=== Begin Enclosure ===

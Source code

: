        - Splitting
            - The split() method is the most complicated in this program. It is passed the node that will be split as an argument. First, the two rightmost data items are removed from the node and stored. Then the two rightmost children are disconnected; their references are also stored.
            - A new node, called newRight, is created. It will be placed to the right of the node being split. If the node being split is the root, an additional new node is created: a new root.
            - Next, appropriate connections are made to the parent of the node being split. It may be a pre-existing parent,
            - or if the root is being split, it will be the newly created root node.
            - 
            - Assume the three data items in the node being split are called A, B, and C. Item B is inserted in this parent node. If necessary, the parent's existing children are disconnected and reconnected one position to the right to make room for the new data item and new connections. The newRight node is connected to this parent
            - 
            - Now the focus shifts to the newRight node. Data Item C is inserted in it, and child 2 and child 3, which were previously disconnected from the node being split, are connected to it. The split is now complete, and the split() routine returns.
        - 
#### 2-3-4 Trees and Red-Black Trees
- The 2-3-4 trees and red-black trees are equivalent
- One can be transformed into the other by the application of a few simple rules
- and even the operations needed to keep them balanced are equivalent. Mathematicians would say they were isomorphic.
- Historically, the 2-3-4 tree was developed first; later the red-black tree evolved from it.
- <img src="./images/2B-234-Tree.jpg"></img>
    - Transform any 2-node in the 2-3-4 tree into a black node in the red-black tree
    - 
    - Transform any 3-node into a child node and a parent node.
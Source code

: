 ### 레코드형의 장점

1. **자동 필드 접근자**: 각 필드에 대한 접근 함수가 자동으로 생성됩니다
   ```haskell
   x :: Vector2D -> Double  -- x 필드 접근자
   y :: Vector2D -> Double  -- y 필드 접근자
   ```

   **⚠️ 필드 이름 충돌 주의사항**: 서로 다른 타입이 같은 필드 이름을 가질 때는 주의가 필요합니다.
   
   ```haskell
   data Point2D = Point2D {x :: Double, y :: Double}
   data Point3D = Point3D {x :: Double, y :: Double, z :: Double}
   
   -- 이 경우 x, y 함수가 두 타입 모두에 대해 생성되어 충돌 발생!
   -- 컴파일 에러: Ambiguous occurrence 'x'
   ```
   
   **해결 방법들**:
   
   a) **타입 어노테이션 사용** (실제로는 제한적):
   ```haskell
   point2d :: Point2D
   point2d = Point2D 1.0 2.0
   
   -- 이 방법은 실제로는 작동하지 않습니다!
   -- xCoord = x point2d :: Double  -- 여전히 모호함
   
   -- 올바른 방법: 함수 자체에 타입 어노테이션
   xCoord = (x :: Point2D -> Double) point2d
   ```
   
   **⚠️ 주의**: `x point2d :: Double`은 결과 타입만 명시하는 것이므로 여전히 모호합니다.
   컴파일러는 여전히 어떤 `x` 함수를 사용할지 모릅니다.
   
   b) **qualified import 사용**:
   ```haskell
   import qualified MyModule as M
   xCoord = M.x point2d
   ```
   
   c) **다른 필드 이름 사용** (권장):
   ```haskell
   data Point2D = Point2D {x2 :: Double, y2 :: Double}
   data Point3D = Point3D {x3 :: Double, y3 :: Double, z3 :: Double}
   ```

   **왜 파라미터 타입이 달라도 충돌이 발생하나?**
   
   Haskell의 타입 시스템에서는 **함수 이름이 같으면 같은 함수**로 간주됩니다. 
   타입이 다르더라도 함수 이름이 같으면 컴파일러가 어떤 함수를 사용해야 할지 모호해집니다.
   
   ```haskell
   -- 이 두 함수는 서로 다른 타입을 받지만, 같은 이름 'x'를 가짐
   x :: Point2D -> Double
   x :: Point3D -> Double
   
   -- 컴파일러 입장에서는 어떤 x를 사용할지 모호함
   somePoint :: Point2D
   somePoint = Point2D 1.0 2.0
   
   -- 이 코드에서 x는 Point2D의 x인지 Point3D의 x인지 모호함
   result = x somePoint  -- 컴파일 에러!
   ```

=== End Enclosure ===

> **Problem statement**: Return all of the data above verbatim.

> **Answer below**:
Source code

:        - Splitting
            - The split() method is the most complicated in this program. It is passed the node that will be split as an argument. First, the two rightmost data items are removed from the node and stored. Then the two rightmost children are disconnected; their references are also stored.
            - A new node, called newRight, is created. It will be placed to the right of the node being split. If the node being split is the root, an additional new node is created: a new root.
            - Next, appropriate connections are made to the parent of the node being split. It may be a pre-existing parent,
            - or if the root is being split, it will be the newly created root node.
            - 
            - Assume the three data items in the node being split are called A, B, and C. Item B is inserted in this parent node. If necessary, the parent's existing children are disconnected and reconnected one position to the right to make room for the new data item and new connections. The newRight node is connected to this parent
            - 
            - Now the focus shifts to the newRight node. Data Item C is inserted in it, and child 2 and child 3, which were previously disconnected from the node being split, are connected to it. The split is now complete, and the split() routine returns.
        - 
#### 2-3-4 Trees and Red-Black Trees
- The 2-3-4 trees and red-black trees are equivalent
- One can be transformed into the other by the application of a few simple rules
- and even the operations needed to keep them balanced are equivalent. Mathematicians would say they were isomorphic.
- Historically, the 2-3-4 tree was developed first; later the red-black tree evolved from it.
- <img src="./images/2B-234-Tree.jpg"></img>
    - Transform any 2-node in the 2-3-4 tree into a black node in the red-black tree
    - 
    - Transform any 3-node into a child node and a parent node.
Source code

: ### 레코드형의 장점

1. **자동 필드 접근자**: 각 필드에 대한 접근 함수가 자동으로 생성됩니다
   ```haskell
   x :: Vector2D -> Double  -- x 필드 접근자
   y :: Vector2D -> Double  -- y 필드 접근자
   ```

   **⚠️ 필드 이름 충돌 주의사항**: 서로 다른 타입이 같은 필드 이름을 가질 때는 주의가 필요합니다.
   
   ```haskell
   data Point2D = Point2D {x :: Double, y :: Double}
   data Point3D = Point3D {x :: Double, y :: Double, z :: Double}
   
   -- 이 경우 x, y 함수가 두 타입 모두에 대해 생성되어 충돌 발생!
   -- 컴파일 에러: Ambiguous occurrence 'x'
   ```
   
   **해결 방법들**:
   
   a) **타입 어노테이션 사용** (실제로는 제한적):
   ```haskell
   point2d :: Point2D
   point2d = Point2D 1.0 2.0
   
   -- 이 방법은 실제로는 작동하지 않습니다!
   -- xCoord = x point2d :: Double  -- 여전히 모호함
   
   -- 올바른 방법: 함수 자체에 타입 어노테이션
   xCoord = (x :: Point2D -> Double) point2d
   ```
   
   **⚠️ 주의**: `x point2d :: Double`은 결과 타입만 명시하는 것이므로 여전히 모호합니다.
   컴파일러는 여전히 어떤 `x` 함수를 사용할지 모릅니다.
   
   b) **qualified import 사용**:
   ```haskell
   import qualified MyModule as M
   xCoord = M.x point2d
   ```
   
   c) **다른 필드 이름 사용** (권장):
   ```haskell
   data Point2D = Point2D {x2 :: Double, y2 :: Double}
   data Point3D = Point3D {x3 :: Double, y3 :: Double, z3 :: Double}
   ```

   **왜 파라미터 타입이 달라도 충돌이 발생하나?**
   
   Haskell의 타입 시스템에서는 **함수 이름이 같으면 같은 함수**로 간주됩니다. 
   타입이 다르더라도 함수 이름이 같으면 컴파일러가 어떤 함수를 사용해야 할지 모호해집니다.
   
   ```haskell
   -- 이 두 함수는 서로 다른 타입을 받지만, 같은 이름 'x'를 가짐
   x :: Point2D -> Double
   x :: Point3D -> Double
   
   -- 컴파일러 입장에서는 어떤 x를 사용할지 모호함
   somePoint :: Point2D
   somePoint = Point2D 1.0 2.0
   
   -- 이 코드에서 x는 Point2D의 x인지 Point3D의 x인지 모호함
   result = x somePoint  -- 컴파일 에러!
   ```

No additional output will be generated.